Exercise materials
========================
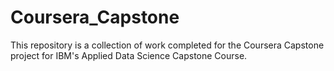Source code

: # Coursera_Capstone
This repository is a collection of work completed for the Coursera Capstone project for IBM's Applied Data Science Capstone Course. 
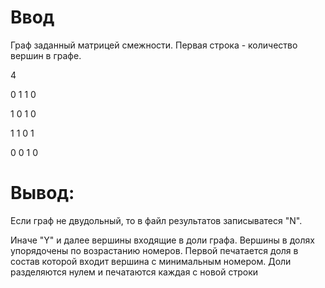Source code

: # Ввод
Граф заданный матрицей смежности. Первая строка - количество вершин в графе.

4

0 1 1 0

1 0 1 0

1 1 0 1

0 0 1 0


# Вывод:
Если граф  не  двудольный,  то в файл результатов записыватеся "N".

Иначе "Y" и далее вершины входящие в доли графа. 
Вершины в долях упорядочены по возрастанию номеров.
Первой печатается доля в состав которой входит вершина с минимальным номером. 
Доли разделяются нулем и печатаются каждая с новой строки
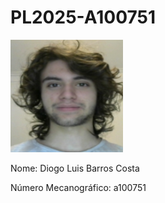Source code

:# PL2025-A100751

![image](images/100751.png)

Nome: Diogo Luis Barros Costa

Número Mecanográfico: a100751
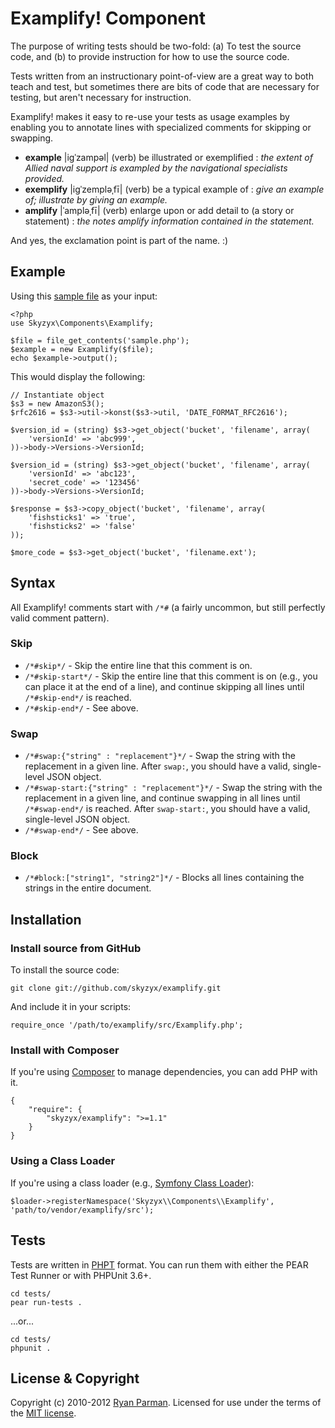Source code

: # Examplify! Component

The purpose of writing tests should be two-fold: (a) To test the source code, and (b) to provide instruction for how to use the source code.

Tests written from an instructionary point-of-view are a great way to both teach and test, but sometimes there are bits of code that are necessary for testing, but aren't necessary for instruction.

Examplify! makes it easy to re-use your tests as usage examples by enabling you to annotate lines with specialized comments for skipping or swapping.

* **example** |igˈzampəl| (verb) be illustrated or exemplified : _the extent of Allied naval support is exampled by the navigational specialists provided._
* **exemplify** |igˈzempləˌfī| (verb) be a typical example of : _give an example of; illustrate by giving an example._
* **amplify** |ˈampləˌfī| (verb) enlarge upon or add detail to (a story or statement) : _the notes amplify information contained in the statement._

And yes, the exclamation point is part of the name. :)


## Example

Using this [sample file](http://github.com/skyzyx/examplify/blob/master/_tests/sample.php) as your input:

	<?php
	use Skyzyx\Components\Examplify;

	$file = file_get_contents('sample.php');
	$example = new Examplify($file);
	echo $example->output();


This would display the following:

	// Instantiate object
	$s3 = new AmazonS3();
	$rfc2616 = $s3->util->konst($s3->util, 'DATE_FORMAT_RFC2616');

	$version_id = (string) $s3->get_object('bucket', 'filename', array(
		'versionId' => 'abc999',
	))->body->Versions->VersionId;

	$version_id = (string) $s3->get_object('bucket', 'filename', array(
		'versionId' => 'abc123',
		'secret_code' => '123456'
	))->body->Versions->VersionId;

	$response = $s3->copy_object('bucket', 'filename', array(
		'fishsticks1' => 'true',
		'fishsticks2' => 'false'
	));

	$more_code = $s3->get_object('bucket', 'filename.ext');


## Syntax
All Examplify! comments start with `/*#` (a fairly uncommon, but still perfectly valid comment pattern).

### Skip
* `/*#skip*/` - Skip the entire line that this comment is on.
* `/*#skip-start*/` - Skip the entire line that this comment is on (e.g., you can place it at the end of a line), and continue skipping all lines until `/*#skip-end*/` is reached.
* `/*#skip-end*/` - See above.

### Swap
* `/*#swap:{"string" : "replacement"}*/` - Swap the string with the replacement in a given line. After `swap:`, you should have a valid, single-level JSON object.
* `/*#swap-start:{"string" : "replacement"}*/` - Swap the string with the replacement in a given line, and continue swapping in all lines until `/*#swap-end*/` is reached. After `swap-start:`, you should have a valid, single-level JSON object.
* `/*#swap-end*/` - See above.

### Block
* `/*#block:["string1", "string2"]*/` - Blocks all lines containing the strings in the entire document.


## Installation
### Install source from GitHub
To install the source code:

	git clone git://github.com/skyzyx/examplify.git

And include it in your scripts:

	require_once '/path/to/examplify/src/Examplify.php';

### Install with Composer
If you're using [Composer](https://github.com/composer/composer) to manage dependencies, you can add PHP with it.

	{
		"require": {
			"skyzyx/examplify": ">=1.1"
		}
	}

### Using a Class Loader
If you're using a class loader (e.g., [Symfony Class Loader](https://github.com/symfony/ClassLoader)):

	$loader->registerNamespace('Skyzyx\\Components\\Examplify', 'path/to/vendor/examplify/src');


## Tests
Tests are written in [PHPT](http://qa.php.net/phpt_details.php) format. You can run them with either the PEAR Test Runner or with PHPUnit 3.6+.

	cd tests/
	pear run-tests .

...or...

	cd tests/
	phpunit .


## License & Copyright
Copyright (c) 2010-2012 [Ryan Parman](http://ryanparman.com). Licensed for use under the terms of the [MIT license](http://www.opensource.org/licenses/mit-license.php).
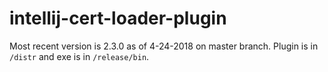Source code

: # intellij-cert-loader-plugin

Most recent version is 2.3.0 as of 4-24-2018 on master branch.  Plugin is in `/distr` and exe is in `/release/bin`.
========================
Work order
Set the whole listing down again unchanged, apart from the pictures, which are omitted.

Solution for this task
Source code

: # Coursera_Capstone
This repository is a collection of work completed for the Coursera Capstone project for IBM's Applied Data Science Capstone Course. 
Source code

: # Ввод
Граф заданный матрицей смежности. Первая строка - количество вершин в графе.

4

0 1 1 0

1 0 1 0

1 1 0 1

0 0 1 0


# Вывод:
Если граф  не  двудольный,  то в файл результатов записыватеся "N".

Иначе "Y" и далее вершины входящие в доли графа. 
Вершины в долях упорядочены по возрастанию номеров.
Первой печатается доля в состав которой входит вершина с минимальным номером. 
Доли разделяются нулем и печатаются каждая с новой строки
Source code

:# PL2025-A100751

![image](images/100751.png)

Nome: Diogo Luis Barros Costa

Número Mecanográfico: a100751
Source code

: # Examplify! Component

The purpose of writing tests should be two-fold: (a) To test the source code, and (b) to provide instruction for how to use the source code.

Tests written from an instructionary point-of-view are a great way to both teach and test, but sometimes there are bits of code that are necessary for testing, but aren't necessary for instruction.

Examplify! makes it easy to re-use your tests as usage examples by enabling you to annotate lines with specialized comments for skipping or swapping.

* **example** |igˈzampəl| (verb) be illustrated or exemplified : _the extent of Allied naval support is exampled by the navigational specialists provided._
* **exemplify** |igˈzempləˌfī| (verb) be a typical example of : _give an example of; illustrate by giving an example._
* **amplify** |ˈampləˌfī| (verb) enlarge upon or add detail to (a story or statement) : _the notes amplify information contained in the statement._

And yes, the exclamation point is part of the name. :)


## Example

Using this [sample file](http://github.com/skyzyx/examplify/blob/master/_tests/sample.php) as your input:

	<?php
	use Skyzyx\Components\Examplify;

	$file = file_get_contents('sample.php');
	$example = new Examplify($file);
	echo $example->output();


This would display the following:

	// Instantiate object
	$s3 = new AmazonS3();
	$rfc2616 = $s3->util->konst($s3->util, 'DATE_FORMAT_RFC2616');

	$version_id = (string) $s3->get_object('bucket', 'filename', array(
		'versionId' => 'abc999',
	))->body->Versions->VersionId;

	$version_id = (string) $s3->get_object('bucket', 'filename', array(
		'versionId' => 'abc123',
		'secret_code' => '123456'
	))->body->Versions->VersionId;

	$response = $s3->copy_object('bucket', 'filename', array(
		'fishsticks1' => 'true',
		'fishsticks2' => 'false'
	));

	$more_code = $s3->get_object('bucket', 'filename.ext');


## Syntax
All Examplify! comments start with `/*#` (a fairly uncommon, but still perfectly valid comment pattern).

### Skip
* `/*#skip*/` - Skip the entire line that this comment is on.
* `/*#skip-start*/` - Skip the entire line that this comment is on (e.g., you can place it at the end of a line), and continue skipping all lines until `/*#skip-end*/` is reached.
* `/*#skip-end*/` - See above.

### Swap
* `/*#swap:{"string" : "replacement"}*/` - Swap the string with the replacement in a given line. After `swap:`, you should have a valid, single-level JSON object.
* `/*#swap-start:{"string" : "replacement"}*/` - Swap the string with the replacement in a given line, and continue swapping in all lines until `/*#swap-end*/` is reached. After `swap-start:`, you should have a valid, single-level JSON object.
* `/*#swap-end*/` - See above.

### Block
* `/*#block:["string1", "string2"]*/` - Blocks all lines containing the strings in the entire document.


## Installation
### Install source from GitHub
To install the source code:

	git clone git://github.com/skyzyx/examplify.git

And include it in your scripts:

	require_once '/path/to/examplify/src/Examplify.php';

### Install with Composer
If you're using [Composer](https://github.com/composer/composer) to manage dependencies, you can add PHP with it.

	{
		"require": {
			"skyzyx/examplify": ">=1.1"
		}
	}

### Using a Class Loader
If you're using a class loader (e.g., [Symfony Class Loader](https://github.com/symfony/ClassLoader)):

	$loader->registerNamespace('Skyzyx\\Components\\Examplify', 'path/to/vendor/examplify/src');


## Tests
Tests are written in [PHPT](http://qa.php.net/phpt_details.php) format. You can run them with either the PEAR Test Runner or with PHPUnit 3.6+.

	cd tests/
	pear run-tests .

...or...

	cd tests/
	phpunit .


## License & Copyright
Copyright (c) 2010-2012 [Ryan Parman](http://ryanparman.com). Licensed for use under the terms of the [MIT license](http://www.opensource.org/licenses/mit-license.php).
Source code

: # intellij-cert-loader-plugin

Most recent version is 2.3.0 as of 4-24-2018 on master branch.  Plugin is in `/distr` and exe is in `/release/bin`.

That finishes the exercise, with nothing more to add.